Honeypie agony auntI think because of him pointing it out you are now hypersensitive and anxious to "perform" better to PLEASE your BF first and foremost.

Wanting to be better at social interactions is good, but you ALWAYS have to do it at YOUR pace, and when YOU are ready. We ALL have days where we aren't really UP for socializing (even the butterflies, though they can easily FAKE it) and your BF seems to NOT comprehend that YOU are YOU and NOT being OVERLY social is partly WHO you are. He is pushing for you to be someone else. And I think THAT is what creates the anxiety and almost panic you feel. YOU want so badly to PLEASE him that you are jumping the gun. Forcing yourself to be social has it time and place and can be JUST fine for anyone, but if you feel a constant pressure to "perform" when you really aren't ready it will make it worse.

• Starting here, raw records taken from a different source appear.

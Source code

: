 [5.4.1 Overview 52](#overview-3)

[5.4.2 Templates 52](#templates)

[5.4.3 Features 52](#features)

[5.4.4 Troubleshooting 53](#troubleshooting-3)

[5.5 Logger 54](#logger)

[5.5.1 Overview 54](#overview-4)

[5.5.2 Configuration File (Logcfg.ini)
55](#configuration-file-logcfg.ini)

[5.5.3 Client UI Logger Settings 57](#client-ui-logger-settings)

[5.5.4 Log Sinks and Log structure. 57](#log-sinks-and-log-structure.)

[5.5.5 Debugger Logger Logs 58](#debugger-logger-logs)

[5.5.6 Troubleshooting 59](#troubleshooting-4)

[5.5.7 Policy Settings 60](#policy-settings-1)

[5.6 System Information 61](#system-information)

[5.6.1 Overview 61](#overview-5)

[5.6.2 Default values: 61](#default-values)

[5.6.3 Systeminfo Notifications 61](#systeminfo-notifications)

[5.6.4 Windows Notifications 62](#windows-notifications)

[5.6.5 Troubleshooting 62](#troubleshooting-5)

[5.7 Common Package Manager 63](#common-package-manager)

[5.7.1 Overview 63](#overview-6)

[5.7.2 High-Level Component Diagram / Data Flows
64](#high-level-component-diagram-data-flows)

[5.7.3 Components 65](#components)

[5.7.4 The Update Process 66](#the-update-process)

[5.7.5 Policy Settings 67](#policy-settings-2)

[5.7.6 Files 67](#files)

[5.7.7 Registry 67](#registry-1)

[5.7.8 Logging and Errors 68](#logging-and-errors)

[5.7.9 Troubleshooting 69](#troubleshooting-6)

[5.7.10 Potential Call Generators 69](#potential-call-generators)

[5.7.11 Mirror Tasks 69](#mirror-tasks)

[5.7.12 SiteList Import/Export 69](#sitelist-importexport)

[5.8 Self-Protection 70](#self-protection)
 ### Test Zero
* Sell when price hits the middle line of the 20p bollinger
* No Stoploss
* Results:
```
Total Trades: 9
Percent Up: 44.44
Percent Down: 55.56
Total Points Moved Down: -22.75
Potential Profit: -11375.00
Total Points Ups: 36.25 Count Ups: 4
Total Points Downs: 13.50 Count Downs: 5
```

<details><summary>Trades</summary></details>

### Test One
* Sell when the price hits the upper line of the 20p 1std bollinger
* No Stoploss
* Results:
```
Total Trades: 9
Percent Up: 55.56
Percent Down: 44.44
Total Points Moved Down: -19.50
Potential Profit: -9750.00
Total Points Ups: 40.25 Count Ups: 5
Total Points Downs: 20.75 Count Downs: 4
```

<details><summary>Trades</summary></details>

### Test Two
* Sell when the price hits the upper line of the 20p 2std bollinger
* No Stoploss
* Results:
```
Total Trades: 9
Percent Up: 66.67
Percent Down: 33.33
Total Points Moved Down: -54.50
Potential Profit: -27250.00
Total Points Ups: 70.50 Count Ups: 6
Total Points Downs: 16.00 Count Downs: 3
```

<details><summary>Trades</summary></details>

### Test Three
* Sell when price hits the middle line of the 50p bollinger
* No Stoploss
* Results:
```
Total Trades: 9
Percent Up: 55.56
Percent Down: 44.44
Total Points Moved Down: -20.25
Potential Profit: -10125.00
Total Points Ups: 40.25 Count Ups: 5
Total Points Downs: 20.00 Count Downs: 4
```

So yes, I DO think you mom is right.

My suggestion STOP trying to please him by being someone you are not. TRy and socialize more WITHOUT him, when there isn't so much pressure on you. Like with friend and family.

And SIT your asshat of a BF down and explain how his comments are backfiring and not helpful. He has known you for 5 years and if you have always been a bit on the shy side, why does it come as a surprise to him? And who the F cares what his friends think? YOU have to be YOU. Now maybe I should call him an asshat, because maybe he is just trying to help you, but he is doing it in the wrong way.

Though crying over taking a taxi with a co-worker you don't know seems off to me. Was it genuine FEAR or what made you cry?

How is the rest of your life going at the moment are you in a good spot or less good spot? Because that might also be affecting you. Not just you being scared of not living up to your BF's expectations.